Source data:
******************************

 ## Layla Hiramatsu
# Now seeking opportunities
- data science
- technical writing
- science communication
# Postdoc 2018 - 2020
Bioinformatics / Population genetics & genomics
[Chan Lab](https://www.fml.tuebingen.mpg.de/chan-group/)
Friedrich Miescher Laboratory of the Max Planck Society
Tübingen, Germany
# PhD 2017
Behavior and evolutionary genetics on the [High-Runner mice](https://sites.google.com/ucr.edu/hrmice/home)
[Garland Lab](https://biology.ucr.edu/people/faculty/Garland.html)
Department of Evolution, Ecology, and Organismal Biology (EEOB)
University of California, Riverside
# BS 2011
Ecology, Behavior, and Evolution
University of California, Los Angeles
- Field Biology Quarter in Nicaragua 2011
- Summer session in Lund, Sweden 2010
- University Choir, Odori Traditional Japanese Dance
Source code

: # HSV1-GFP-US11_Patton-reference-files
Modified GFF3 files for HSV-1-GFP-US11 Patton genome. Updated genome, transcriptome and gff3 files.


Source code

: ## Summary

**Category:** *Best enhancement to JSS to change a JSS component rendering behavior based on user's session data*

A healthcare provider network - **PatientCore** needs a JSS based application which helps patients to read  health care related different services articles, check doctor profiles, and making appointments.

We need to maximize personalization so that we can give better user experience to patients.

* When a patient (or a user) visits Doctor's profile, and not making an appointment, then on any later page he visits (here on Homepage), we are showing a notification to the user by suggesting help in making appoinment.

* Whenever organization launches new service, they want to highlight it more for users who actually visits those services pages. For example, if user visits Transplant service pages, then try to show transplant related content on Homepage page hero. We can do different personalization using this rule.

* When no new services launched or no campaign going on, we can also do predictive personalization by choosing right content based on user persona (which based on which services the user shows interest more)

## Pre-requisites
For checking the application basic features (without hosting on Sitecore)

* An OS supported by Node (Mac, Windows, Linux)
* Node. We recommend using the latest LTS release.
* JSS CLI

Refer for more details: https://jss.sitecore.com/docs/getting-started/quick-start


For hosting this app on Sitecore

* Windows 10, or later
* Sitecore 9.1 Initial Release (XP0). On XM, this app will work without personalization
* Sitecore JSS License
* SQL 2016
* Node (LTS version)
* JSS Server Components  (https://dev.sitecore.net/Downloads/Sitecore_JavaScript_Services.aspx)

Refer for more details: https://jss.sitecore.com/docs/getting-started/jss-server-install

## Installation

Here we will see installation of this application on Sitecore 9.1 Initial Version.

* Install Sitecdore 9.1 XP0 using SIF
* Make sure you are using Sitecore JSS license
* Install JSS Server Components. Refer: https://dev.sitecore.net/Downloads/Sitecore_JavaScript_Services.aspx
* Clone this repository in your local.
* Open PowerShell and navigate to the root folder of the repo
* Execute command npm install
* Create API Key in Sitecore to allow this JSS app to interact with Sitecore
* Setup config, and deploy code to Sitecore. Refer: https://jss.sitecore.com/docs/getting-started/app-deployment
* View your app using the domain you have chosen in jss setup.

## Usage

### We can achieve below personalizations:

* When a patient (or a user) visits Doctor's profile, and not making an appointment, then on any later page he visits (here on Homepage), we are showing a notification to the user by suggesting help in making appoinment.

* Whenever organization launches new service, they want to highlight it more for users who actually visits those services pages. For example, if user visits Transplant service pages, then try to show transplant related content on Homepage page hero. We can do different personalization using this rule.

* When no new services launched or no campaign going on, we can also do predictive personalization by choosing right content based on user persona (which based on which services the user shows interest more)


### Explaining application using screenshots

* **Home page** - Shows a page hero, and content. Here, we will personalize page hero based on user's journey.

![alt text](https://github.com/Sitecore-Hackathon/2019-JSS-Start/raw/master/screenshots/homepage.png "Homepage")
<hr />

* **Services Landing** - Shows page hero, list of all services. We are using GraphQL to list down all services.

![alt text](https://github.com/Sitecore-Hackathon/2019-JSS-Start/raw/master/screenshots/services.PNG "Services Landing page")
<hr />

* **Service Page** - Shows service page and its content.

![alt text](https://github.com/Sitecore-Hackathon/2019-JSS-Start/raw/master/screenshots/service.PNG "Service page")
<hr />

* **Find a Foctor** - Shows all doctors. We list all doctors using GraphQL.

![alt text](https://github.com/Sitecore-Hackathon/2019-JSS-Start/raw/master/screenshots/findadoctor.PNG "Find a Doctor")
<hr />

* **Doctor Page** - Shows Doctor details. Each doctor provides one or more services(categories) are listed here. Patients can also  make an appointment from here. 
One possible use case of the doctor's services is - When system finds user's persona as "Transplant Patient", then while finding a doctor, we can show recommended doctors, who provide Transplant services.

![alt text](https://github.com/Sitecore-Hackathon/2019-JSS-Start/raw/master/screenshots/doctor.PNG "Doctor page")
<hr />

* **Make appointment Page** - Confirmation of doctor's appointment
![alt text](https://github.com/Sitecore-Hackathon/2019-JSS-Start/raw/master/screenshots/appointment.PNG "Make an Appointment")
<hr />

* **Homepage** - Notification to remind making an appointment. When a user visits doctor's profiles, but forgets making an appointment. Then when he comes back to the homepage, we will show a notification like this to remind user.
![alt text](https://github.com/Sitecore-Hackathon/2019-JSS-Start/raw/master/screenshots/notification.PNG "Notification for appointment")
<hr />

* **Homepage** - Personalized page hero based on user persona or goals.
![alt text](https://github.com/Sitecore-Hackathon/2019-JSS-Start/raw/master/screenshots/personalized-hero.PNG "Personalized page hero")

******************************

* WORK ITEM: Word for word, return each of the entries shown above.

* THE COMPLETED TASK:
 ## Layla Hiramatsu
# Now seeking opportunities
- data science
- technical writing
- science communication
# Postdoc 2018 - 2020
Bioinformatics / Population genetics & genomics
[Chan Lab](https://www.fml.tuebingen.mpg.de/chan-group/)
Friedrich Miescher Laboratory of the Max Planck Society
Tübingen, Germany
# PhD 2017
Behavior and evolutionary genetics on the [High-Runner mice](https://sites.google.com/ucr.edu/hrmice/home)
[Garland Lab](https://biology.ucr.edu/people/faculty/Garland.html)
Department of Evolution, Ecology, and Organismal Biology (EEOB)
University of California, Riverside
# BS 2011
Ecology, Behavior, and Evolution
University of California, Los Angeles
- Field Biology Quarter in Nicaragua 2011
- Summer session in Lund, Sweden 2010
- University Choir, Odori Traditional Japanese Dance
Source code

: # HSV1-GFP-US11_Patton-reference-files
Modified GFF3 files for HSV-1-GFP-US11 Patton genome. Updated genome, transcriptome and gff3 files.


Source code

: ## Summary

**Category:** *Best enhancement to JSS to change a JSS component rendering behavior based on user's session data*

A healthcare provider network - **PatientCore** needs a JSS based application which helps patients to read  health care related different services articles, check doctor profiles, and making appointments.

We need to maximize personalization so that we can give better user experience to patients.

* When a patient (or a user) visits Doctor's profile, and not making an appointment, then on any later page he visits (here on Homepage), we are showing a notification to the user by suggesting help in making appoinment.

* Whenever organization launches new service, they want to highlight it more for users who actually visits those services pages. For example, if user visits Transplant service pages, then try to show transplant related content on Homepage page hero. We can do different personalization using this rule.

* When no new services launched or no campaign going on, we can also do predictive personalization by choosing right content based on user persona (which based on which services the user shows interest more)

## Pre-requisites
For checking the application basic features (without hosting on Sitecore)

* An OS supported by Node (Mac, Windows, Linux)
* Node. We recommend using the latest LTS release.
* JSS CLI

Refer for more details: https://jss.sitecore.com/docs/getting-started/quick-start


For hosting this app on Sitecore

* Windows 10, or later
* Sitecore 9.1 Initial Release (XP0). On XM, this app will work without personalization
* Sitecore JSS License
* SQL 2016
* Node (LTS version)
* JSS Server Components  (https://dev.sitecore.net/Downloads/Sitecore_JavaScript_Services.aspx)

Refer for more details: https://jss.sitecore.com/docs/getting-started/jss-server-install

## Installation

Here we will see installation of this application on Sitecore 9.1 Initial Version.

* Install Sitecdore 9.1 XP0 using SIF
* Make sure you are using Sitecore JSS license
* Install JSS Server Components. Refer: https://dev.sitecore.net/Downloads/Sitecore_JavaScript_Services.aspx
* Clone this repository in your local.
* Open PowerShell and navigate to the root folder of the repo
* Execute command npm install
* Create API Key in Sitecore to allow this JSS app to interact with Sitecore
* Setup config, and deploy code to Sitecore. Refer: https://jss.sitecore.com/docs/getting-started/app-deployment
* View your app using the domain you have chosen in jss setup.

## Usage

### We can achieve below personalizations:

* When a patient (or a user) visits Doctor's profile, and not making an appointment, then on any later page he visits (here on Homepage), we are showing a notification to the user by suggesting help in making appoinment.

* Whenever organization launches new service, they want to highlight it more for users who actually visits those services pages. For example, if user visits Transplant service pages, then try to show transplant related content on Homepage page hero. We can do different personalization using this rule.

* When no new services launched or no campaign going on, we can also do predictive personalization by choosing right content based on user persona (which based on which services the user shows interest more)


### Explaining application using screenshots

* **Home page** - Shows a page hero, and content. Here, we will personalize page hero based on user's journey.

![alt text](https://github.com/Sitecore-Hackathon/2019-JSS-Start/raw/master/screenshots/homepage.png "Homepage")
<hr />

* **Services Landing** - Shows page hero, list of all services. We are using GraphQL to list down all services.

![alt text](https://github.com/Sitecore-Hackathon/2019-JSS-Start/raw/master/screenshots/services.PNG "Services Landing page")
<hr />

* **Service Page** - Shows service page and its content.

![alt text](https://github.com/Sitecore-Hackathon/2019-JSS-Start/raw/master/screenshots/service.PNG "Service page")
<hr />

* **Find a Foctor** - Shows all doctors. We list all doctors using GraphQL.

![alt text](https://github.com/Sitecore-Hackathon/2019-JSS-Start/raw/master/screenshots/findadoctor.PNG "Find a Doctor")
<hr />

* **Doctor Page** - Shows Doctor details. Each doctor provides one or more services(categories) are listed here. Patients can also  make an appointment from here. 
One possible use case of the doctor's services is - When system finds user's persona as "Transplant Patient", then while finding a doctor, we can show recommended doctors, who provide Transplant services.

![alt text](https://github.com/Sitecore-Hackathon/2019-JSS-Start/raw/master/screenshots/doctor.PNG "Doctor page")
<hr />

* **Make appointment Page** - Confirmation of doctor's appointment
![alt text](https://github.com/Sitecore-Hackathon/2019-JSS-Start/raw/master/screenshots/appointment.PNG "Make an Appointment")
<hr />

* **Homepage** - Notification to remind making an appointment. When a user visits doctor's profiles, but forgets making an appointment. Then when he comes back to the homepage, we will show a notification like this to remind user.
![alt text](https://github.com/Sitecore-Hackathon/2019-JSS-Start/raw/master/screenshots/notification.PNG "Notification for appointment")
<hr />

* **Homepage** - Personalized page hero based on user persona or goals.
![alt text](https://github.com/Sitecore-Hackathon/2019-JSS-Start/raw/master/screenshots/personalized-hero.PNG "Personalized page hero")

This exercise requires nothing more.